Christine Zucchelli/Gerhard Lagger

Aufwachsen am Bergisel

Für Erna und alle,
die den Bergisel im Herzen tragen

WENN VATER ERZÄHLT …

Mein Vater, Gerhard Lagger, 1943 in Innsbruck geboren und am Bergisel aufgewachsen, war ein typisches Kind der Nachkriegszeit: wild, frei, unbeschwert und oft sich selbst überlassen. Die Welt seiner Kindheit erstreckte sich vom Bergisel bis zur Triumphpforte, erst im Jugendalter wurde sie etwas weiter. Nicht groß war diese Welt, aber vertraut, abenteuerlich und reich durch die Freundschaft mit einer kleinen Gruppe gleichaltriger BergislerInnen. Die Lebensumstände brachten es mit sich, dass Vater, kaum dem Jugendalter entwachsen, vom Bergisel fortzog; wohl kehrte er über Jahre immer wieder mit seiner eigenen jungen Familie auf Besuch bei seiner Mutter zurück, der Kontakt zu den Freunden und Nachbarn der Kindheit aber verlor sich bald.

Nicht so die Erinnerung, denn im Herzen ist mein Vater bis heute ein Bergisler geblieben. Das merkt man, wenn er von früher spricht, was er oft und gerne macht. Erstaunlich detailreich beschreibt er dann Abenteuer und Lausbubenstreiche der jungen Bergisler, Begegnungen mit unvergesslichen Wiltener Originalen oder Episoden aus Schulzeit und Alltagsleben. Oft sind es die kleinen Geschichten, die berühren. Etwa vom Zusammensitzen der staunenden Jugend vor dem ersten Fernseher am Bergisel, vom Glück, beim Greißler eine Handvoll Zuckerln geschenkt zu bekommen, oder von den Ohrfeigen, die Lehrer und Pfarrer freigiebig verteilten.

Vater wuchs in einer Zeit heran, in der die Spuren des Krieges in Wilten weitgehend beseitigt waren und allerorts Aufbruchstimmung herrschte. Greißler, Bäcker und Fleischhauer boten ein stetig größer werdendes Sortiment von Waren des täglichen Bedarfs an, Gaststätten waren zahlreich und gut besucht. Die Leopoldstraße bildete mit ihren Geschäften und Handwerkerläden die Lebensader des Stadtteils Wilten, zwei Bahnstationen am Fuß des Bergisels machten ihn zur Drehscheibe für den innerstädtischen Verkehr und für Ausflugsfahrten ins Stubai oder aufs südliche Mittelgebirge; auch die private Motorisierung schritt zügig voran. Ab Mitte der 1950er Jahre wurde an allen Ecken gebaut. Mit neugierigem Interesse beobachtete Vater, wie Wohnhäuser Bombenlücken füllten, Bahngeleise neue Trassen erhielten und Straßen verbreitert und asphaltiert wurden. Auch den Baubeginn der Brennerautobahn und die Vorbereitungsarbeiten für die Olympischen Winterspiele 1964 erlebte er als Bergisler hautnah mit.

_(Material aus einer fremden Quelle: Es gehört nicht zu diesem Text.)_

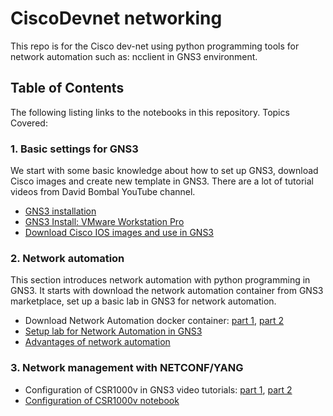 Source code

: # CiscoDevnet networking
This repo is for the Cisco dev-net using python programming tools for
 network automation such as: ncclient in GNS3 environment.
 
 ## Table of Contents
The following listing links to the notebooks in this repository. Topics Covered:
### 1. Basic settings for GNS3
We start with some basic knowledge about how to set up GNS3, download
Cisco images and create new template in GNS3. There are a lot of 
tutorial videos from David Bombal YouTube channel.
- <a href="https://www.youtube.com/watch?v=Ibe3hgP8gCA" target="_blank">GNS3 installation</a> 
- <a href="https://www.youtube.com/watch?v=A0DEnMi09LY" target="_blank">GNS3 Install: VMware Workstation Pro</a>
- <a href="https://www.youtube.com/watch?v=jhh2_PP9JLU&t=639s" target="_blank">Download Cisco IOS images and use in GNS3</a>

### 2. Network automation
This section introduces network automation with python programming
in GNS3. It starts with download the network automation container
from GNS3 marketplace, set up a basic lab in GNS3 for network 
automation.
- Download Network Automation docker container: [part 1](https://www.youtube.com/watch?v=qsXDZTPnlro), 
[part 2](https://www.youtube.com/watch?v=_iuz6x2vBSw&t=24s)
- [Setup lab for Network Automation in GNS3](docs/INE-Python-Network-Automation/01_Lab_setup.ipynb)
- [Advantages of network automation](docs/INE-Python-Network-Automation/02_advantages_of_network_automation.ipynb)

### 3. Network management with NETCONF/YANG
- Configuration of CSR1000v in GNS3 video tutorials: [part 1](https://www.youtube.com/watch?v=5yypbiX1vlI),
[part 2](https://www.youtube.com/watch?v=xdIHNe2XXvM)
- [Configuration of CSR1000v notebook](docs/Network-Management-Netconf/00_csr1000v_in_gns3.ipynb)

Vater erzählt mit Begeisterung vom Aufwachsen am Bergisel, das Erzählte niederzuschreiben ist nicht sein Fall. Und so darf ich das mit großer Freude für ihn übernehmen. Denn der Bergisel war auch für mich immer etwas Besonders. Bergisel, das bedeutete Zeit mit Oma und ihren Geschichten vom alten Wilten, mit Spaziergängen am Andreas-Hofer-Weg, einem Kracherl im Springerstüberl bei der Sprungschanze und der Geborgenheit in der Villa am Bergiselweg mit der sonnigen Veranda und dem knorrigen Weinstock an der Hausmauer.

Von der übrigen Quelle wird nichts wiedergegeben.